Wednesday, February 2, 2011

What is helpful

For a stocking stuffer this Christmas past, I received a copy of Anne Lamott's Bird by Bird, the book about writing that everyone knows from the oft-cited section about excremental first drafts.

I write those. But what I'd never heard before is the chapter on plot treatments. What is a plot treatment? Well, it's not when you visit the graveyard and freshen up the greenery. Rather, it's something to do with the process of writing. Lamott entwines her definition with a story about revision, where the plot she wrote did not match the story in her head that she loved. So she revised and failed, and revised and failed.

In an impassioned harangue to her editor, she got her mind out of the way and poured out the story, the characters and the plot. He loved it. So she ran away and wrote a plot treatment. It's not an outline, which is how you tell a story to a computer. It's not a stack of note cards. A plot treatment has more in common with Cliff Notes than anything else.

You write down the action, the relationships, the things that make you love the character, the salient details of setting, the phrases that you can't shake.

AND KEEP MOVING.

I believe Lamott's figures were close to a 40 page plot treatment for a 300 page novel. So, thicker than those yellow books you clung to in HS and college (and grad school, yes, I've seen you get them through the library's interlibrary loan program).

Why do I like this better than I, II, III, a, b, c? That linear stuff has never made sense to the writing part of my brain. Maybe it's because I'm from a family that is horrible at telling joke, that cracks up before the punchline or leaves out the fact that Mr. Jones didn't own a dog.
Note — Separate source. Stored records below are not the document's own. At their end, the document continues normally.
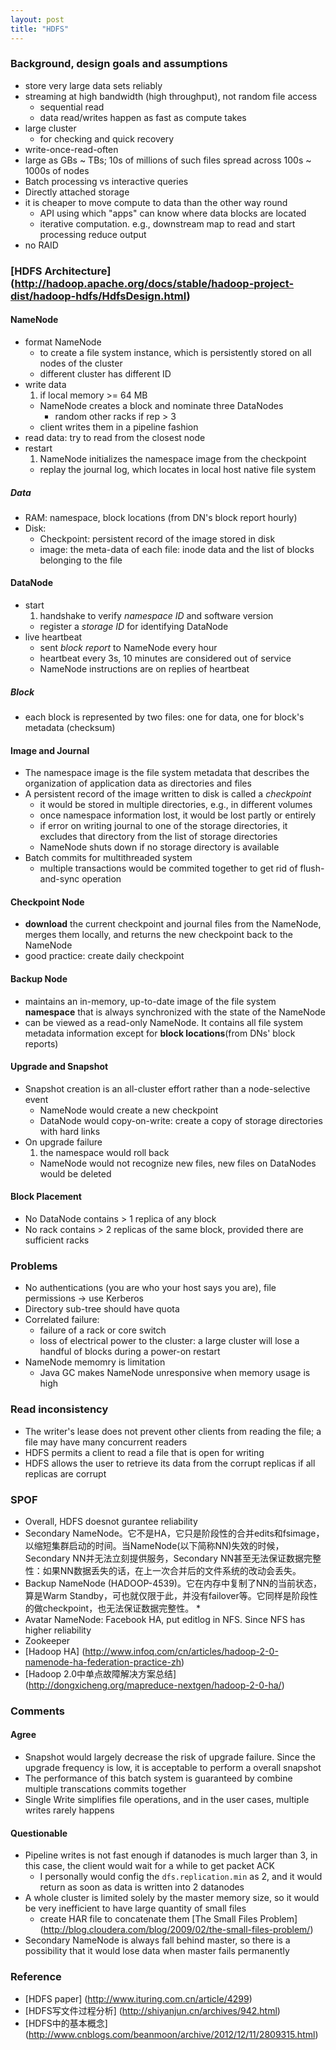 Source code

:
 ```yaml
---
layout: post
title: "HDFS"
---
```


### Background, design goals and assumptions
* store very large data sets reliably
* streaming at high bandwidth (high throughput), not random file access
    * sequential read
    * data read/writes happen as fast as compute takes
* large cluster
    * for checking and quick recovery
* write-once-read-often
* large as GBs ~ TBs; 10s of millions of such files spread across 100s ~ 1000s of nodes
* Batch processing vs interactive queries
* Directly attached storage
* it is cheaper to move compute to data than the other way round
    * API using which "apps" can know where data blocks are located
    * iterative computation. e.g., downstream map to read and start processing reduce output
* no RAID

### [HDFS Architecture] (http://hadoop.apache.org/docs/stable/hadoop-project-dist/hadoop-hdfs/HdfsDesign.html)

#### NameNode
* format NameNode
    * to create a file system instance, which is persistently stored on all nodes of the cluster
    * different cluster has different ID
* write data
    1. if local memory >= 64 MB
    * NameNode creates a block and nominate three DataNodes
        * random other racks if rep > 3
    * client writes them in a pipeline fashion
* read data: try to read from the closest node
* restart
    1. NameNode initializes the namespace image from the checkpoint
    - replay the journal log, which locates in local host native file system

##### Data
* RAM: namespace, block locations (from DN's block report hourly)
* Disk:
    * Checkpoint: persistent record of the image stored in disk
    * image: the meta-data of each file: inode data and the list of blocks belonging to the file

#### DataNode
* start
    1. handshake to verify *namespace ID* and software version
    - register a *storage ID* for identifying DataNode
* live heartbeat
    * sent *block report* to NameNode every hour
    * heartbeat every 3s, 10 minutes are considered out of service
    * NameNode instructions are on replies of heartbeat

##### Block
* each block is represented by two files: one for data, one for block's metadata (checksum)

#### Image and Journal
* The namespace image is the file system metadata that describes the organization of application data as directories and files
* A persistent record of the image written to disk is called a *checkpoint*
    * it would be stored in multiple directories, e.g., in different volumes
    * once namespace information lost, it would be lost partly or entirely
    * if error on writing journal to one of the storage directories, it excludes that directory from the list of storage directories
    * NameNode shuts down if no storage directory is available
* Batch commits for multithreaded system
    * multiple transactions would be commited together to get rid of flush-and-sync operation

#### Checkpoint Node
* **download** the current checkpoint and journal files from the NameNode, merges them locally, and returns the new checkpoint back to the NameNode
* good practice: create daily checkpoint

#### Backup Node
* maintains an in-memory, up-to-date image of the file system **namespace** that is always synchronized with the state of the NameNode
* can be viewed as a read-only NameNode. It contains all file system metadata information except for **block locations**(from DNs' block reports)

#### Upgrade and Snapshot
* Snapshot creation is an all-cluster effort rather than a node-selective event
    * NameNode would create a new checkpoint
    * DataNode would copy-on-write: create a copy of storage directories with hard links
* On upgrade failure
    1. the namespace would roll back
    - NameNode would not recognize new files, new files on DataNodes would be deleted

#### Block Placement
* No DataNode contains > 1 replica of any block
* No rack contains > 2 replicas of the same block, provided there are sufficient racks


### Problems
* No authentications (you are who your host says you are), file permissions -> use Kerberos
* Directory sub-tree should have quota
* Correlated failure:
    * failure of a rack or core switch
    * loss of electrical power to the cluster: a large cluster will lose a handful of blocks during a power-on restart
* NameNode memomry is limitation
    * Java GC makes NameNode unresponsive when memory usage is high

### Read inconsistency
* The writer's lease does not prevent other clients from reading the file; a file may have many concurrent readers
* HDFS permits a client to read a file that is open for writing
* HDFS allows the user to retrieve its data from the corrupt replicas if all replicas are corrupt

### SPOF
* Overall, HDFS doesnot gurantee reliability
* Secondary NameNode。它不是HA，它只是阶段性的合并edits和fsimage，以缩短集群启动的时间。当NameNode(以下简称NN)失效的时候，Secondary NN并无法立刻提供服务，Secondary NN甚至无法保证数据完整性：如果NN数据丢失的话，在上一次合并后的文件系统的改动会丢失。
* Backup NameNode (HADOOP-4539)。它在内存中复制了NN的当前状态，算是Warm Standby，可也就仅限于此，并没有failover等。它同样是阶段性的做checkpoint，也无法保证数据完整性。
    * 
* Avatar NameNode: Facebook HA, put editlog in NFS. Since NFS has higher reliability
* Zookeeper
* [Hadoop HA] (http://www.infoq.com/cn/articles/hadoop-2-0-namenode-ha-federation-practice-zh)
* [Hadoop 2.0中单点故障解决方案总结] (http://dongxicheng.org/mapreduce-nextgen/hadoop-2-0-ha/)


### Comments
#### Agree
* Snapshot would largely decrease the risk of upgrade failure. Since the upgrade frequency is low, it is acceptable to perform a overall snapshot
* The performance of this batch system is guaranteed by combine multiple transcations commits together
* Single Write simplifies file operations, and in the user cases, multiple writes rarely happens

#### Questionable
* Pipeline writes is not fast enough if datanodes is much larger than 3, in this case, the client would wait for a while to get packet ACK
    * I personally would config the `dfs.replication.min` as 2, and it would return as soon as data is written into 2 datanodes
* A whole cluster is limited solely by the master memory size, so it would be very inefficient to have large quantity of small files
    * create HAR file to concatenate them [The Small Files Problem] (http://blog.cloudera.com/blog/2009/02/the-small-files-problem/)
* Secondary NameNode is always fall behind master, so there is a possibility that it would lose data when master fails permanently

### Reference
* [HDFS paper] (http://www.ituring.com.cn/article/4299)
* [HDFS写文件过程分析] (http://shiyanjun.cn/archives/942.html)
* [HDFS中的基本概念] (http://www.cnblogs.com/beanmoon/archive/2012/12/11/2809315.html)

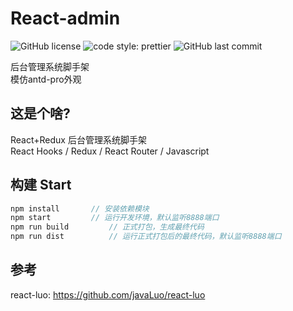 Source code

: # React-admin<br/>
![GitHub license](https://img.shields.io/badge/license-MIT-blue.svg) 
![code style: prettier](https://img.shields.io/badge/code_style-prettier-ff69b4.svg?style=flat-square)
![GitHub last commit](https://img.shields.io/github/last-commit/javaLuo/react-admin.svg?style=popout)

后台管理系统脚手架<br/> 模仿antd-pro外观<br/>

## 这是个啥?

React+Redux 后台管理系统脚手架<br/> React Hooks / Redux / React Router / Javascript

## 构建 Start

```javascript
npm install       // 安装依赖模块
npm start         // 运行开发环境，默认监听8888端口
npm run build         // 正式打包，生成最终代码
npm run dist          // 运行正式打包后的最终代码，默认监听8888端口
```

## 参考

react-luo: https://github.com/javaLuo/react-luo <br/>
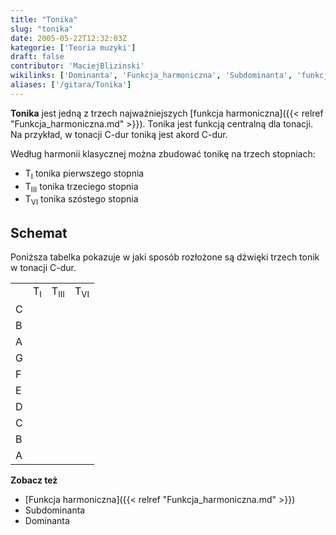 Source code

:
 ```yaml
---
title: "Tonika"
slug: "tonika"
date: 2005-05-22T12:32:03Z
kategorie: ['Teoria muzyki']
draft: false
contributor: 'MaciejBlizinski'
wikilinks: ['Dominanta', 'Funkcja_harmoniczna', 'Subdominanta', 'funkcja_harmoniczna', 'harmonia_klasyczna']
aliases: ['/gitara/Tonika']
---
```

**Tonika** jest jedną z trzech najważniejszych [funkcja
harmoniczna]({{< relref "Funkcja_harmoniczna.md" >}}). Tonika jest funkcją
centralną dla tonacji. Na przykład, w tonacji C-dur toniką jest akord
C-dur.

Według harmonii klasycznej<!-- link nie odnosił się do niczego: 'Tonika' ('content/parked/teoria-muzyki/Tonika.md') links to 'harmonia_klasyczna' ('content/parked/teoria-muzyki/harmonia_klasyczna.md') and that does not exist --> można
zbudować tonikę na trzech stopniach:

  - T<sub>I</sub> tonika pierwszego stopnia
  - T<sub>III</sub> tonika trzeciego stopnia
  - T<sub>VI</sub> tonika szóstego stopnia

## Schemat

Poniższa tabelka pokazuje w jaki sposób rozłożone są dźwięki trzech
tonik w tonacji C-dur.

|   |               |                 |                |
| - | ------------- | --------------- | -------------- |
|   | T<sub>I</sub> | T<sub>III</sub> | T<sub>VI</sub> |
| C |               |                 |                |
| B |               |                 |                |
| A |               |                 |                |
| G |               |                 |                |
| F |               |                 |                |
| E |               |                 |                |
| D |               |                 |                |
| C |               |                 |                |
| B |               |                 |                |
| A |               |                 |                |

**Zobacz też**

  - [Funkcja harmoniczna]({{< relref "Funkcja_harmoniczna.md" >}})
  - Subdominanta<!-- link nie odnosił się do niczego: 'Tonika' ('content/parked/teoria-muzyki/Tonika.md') links to 'Subdominanta' ('content/parked/teoria-muzyki/Subdominanta.md') and that does not exist -->
  - Dominanta<!-- link nie odnosił się do niczego: 'Tonika' ('content/parked/teoria-muzyki/Tonika.md') links to 'Dominanta' ('content/parked/teoria-muzyki/Dominanta.md') and that does not exist -->

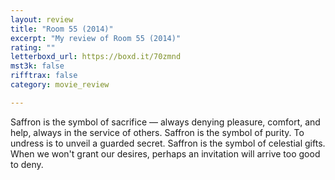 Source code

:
 ```yaml
---
layout: review
title: "Room 55 (2014)"
excerpt: "My review of Room 55 (2014)"
rating: ""
letterboxd_url: https://boxd.it/70zmnd
mst3k: false
rifftrax: false
category: movie_review

---
```


Saffron is the symbol of sacrifice — always denying pleasure, comfort, and help, always in the service of others. Saffron is the symbol of purity. To undress is to unveil a guarded secret. Saffron is the symbol of celestial gifts. When we won't grant our desires, perhaps an invitation will arrive too good to deny. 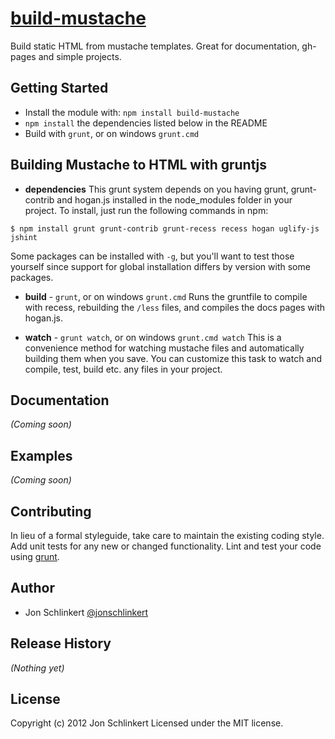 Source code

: [build-mustache](https://github.com/sellside/build-mustache)
================


Build static HTML from mustache templates. Great for documentation, gh-pages and simple projects.


## Getting Started
 * Install the module with: `npm install build-mustache`
 * ```npm install``` the dependencies listed below in the README
 * Build with ```grunt```, or on windows ```grunt.cmd```


## Building Mustache to HTML with gruntjs

+ **dependencies**
This grunt system depends on you having grunt, grunt-contrib and hogan.js installed in the node_modules folder in your project. To install, just run the following commands in npm:

```
$ npm install grunt grunt-contrib grunt-recess recess hogan uglify-js jshint
```
Some packages can be installed with `-g`, but you'll want to test those yourself since support for global installation differs by version with some packages.

+ **build** - `grunt`, or on windows `grunt.cmd`
Runs the gruntfile to compile with recess, rebuilding the `/less` files, and compiles the docs pages with hogan.js.

+ **watch** - `grunt watch`, or on windows `grunt.cmd watch`
This is a convenience method for watching mustache files and automatically building them when you save. You can customize this task to watch and compile, test, build etc. any files in your project.


## Documentation
_(Coming soon)_


## Examples
_(Coming soon)_


## Contributing
In lieu of a formal styleguide, take care to maintain the existing coding style. Add unit tests for any new or changed functionality. Lint and test your code using [grunt](https://github.com/gruntjs/grunt).


## Author

 * Jon Schlinkert [@jonschlinkert](http://twitter.com/jonschlinkert)


## Release History
_(Nothing yet)_


## License
Copyright (c) 2012 Jon Schlinkert
Licensed under the MIT license.
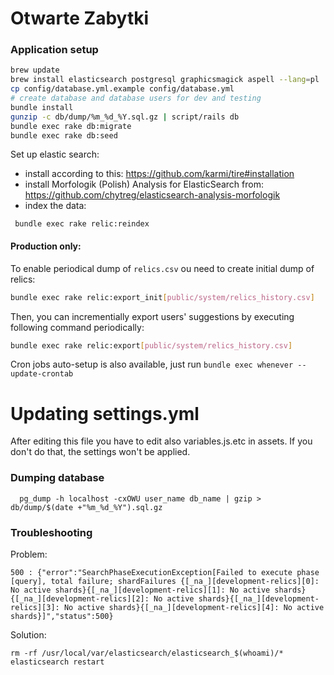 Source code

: # Otwarte Zabytki

### Application setup

```bash
brew update
brew install elasticsearch postgresql graphicsmagick aspell --lang=pl
cp config/database.yml.example config/database.yml
# create database and database users for dev and testing
bundle install
gunzip -c db/dump/%m_%d_%Y.sql.gz | script/rails db
bundle exec rake db:migrate
bundle exec rake db:seed
```

Set up elastic search:

 - install according to this: https://github.com/karmi/tire#installation
 - install Morfologik (Polish) Analysis for ElasticSearch from: https://github.com/chytreg/elasticsearch-analysis-morfologik
 - index the data:

 ```bash:
  bundle exec rake relic:reindex
 ```

#### Production only:

To enable periodical dump of `relics.csv` ou need to create initial dump of relics:

```bash
bundle exec rake relic:export_init[public/system/relics_history.csv]
```

Then, you can incrementially export users' suggestions by executing following command periodically:

```bash
bundle exec rake relic:export[public/system/relics_history.csv]
```

Cron jobs auto-setup is also available, just run ```bundle exec whenever --update-crontab```

# Updating settings.yml

After editing this file you have to edit also variables.js.etc in assets.
If you don't do that, the settings won't be applied.

### Dumping database

```bash:
  pg_dump -h localhost -cxOWU user_name db_name | gzip > db/dump/$(date +"%m_%d_%Y").sql.gz
```

### Troubleshooting

Problem:

    500 : {"error":"SearchPhaseExecutionException[Failed to execute phase [query], total failure; shardFailures {[_na_][development-relics][0]: No active shards}{[_na_][development-relics][1]: No active shards}{[_na_][development-relics][2]: No active shards}{[_na_][development-relics][3]: No active shards}{[_na_][development-relics][4]: No active shards}]","status":500}

Solution:

    rm -rf /usr/local/var/elasticsearch/elasticsearch_$(whoami)/*
    elasticsearch restart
But this, this is a narrative process.

And I'm much less likely to walk away from a story than I am to abandon an outline regardless of whether the dog is in the right place or not.

4 comments:

Loren Eaton said...

That chapter on plot treatments is wonderful. Actually, pretty much the whole book is wonderful.

Peter Dudley said...

I'll have to reread that book. I love the part about the f'ing crayons. Anyway, I guess I do plot treatments but did not know to think of it with that name. I've called it journaling my story. It amounts to the same thing, I think, but in shorter bursts. I do it over and over until it feels real. Then I write.

Clearly, some people will do better with outlines. Maybe they get so lost in detail that they need the rigid structure to quiet the jumble going on in their heads. Or they need the outline to keep them on one path instead of constantly going back to "fix" what they've already done.

But the plot treatment is better for me because plot, motivation, conflict, and character are all intertwined, and none can be clearly articulated without at least some of the others. A plot treatment leaves more room for each idea to build backwards or forwards in time, to change or enrich a character... essentially, to let the creativity drive the process rather than the process drive the creativity.

B. Nagel said...

Loren-

There is so much good stuff in there, with just the right amount of crudity to catch your ear. Well, maybe in excess a few places, but it keeps you interested.

B. Nagel said...

PJD-

I'll ride that train. Especially the last line. My quip about outlines being for computers is simply from unresolved frustration with a system that has never helped me, be it developing a narrative or an academic paper.

I'm glad I'm not the only one who creates a better picture inside the lines by coloring outside them.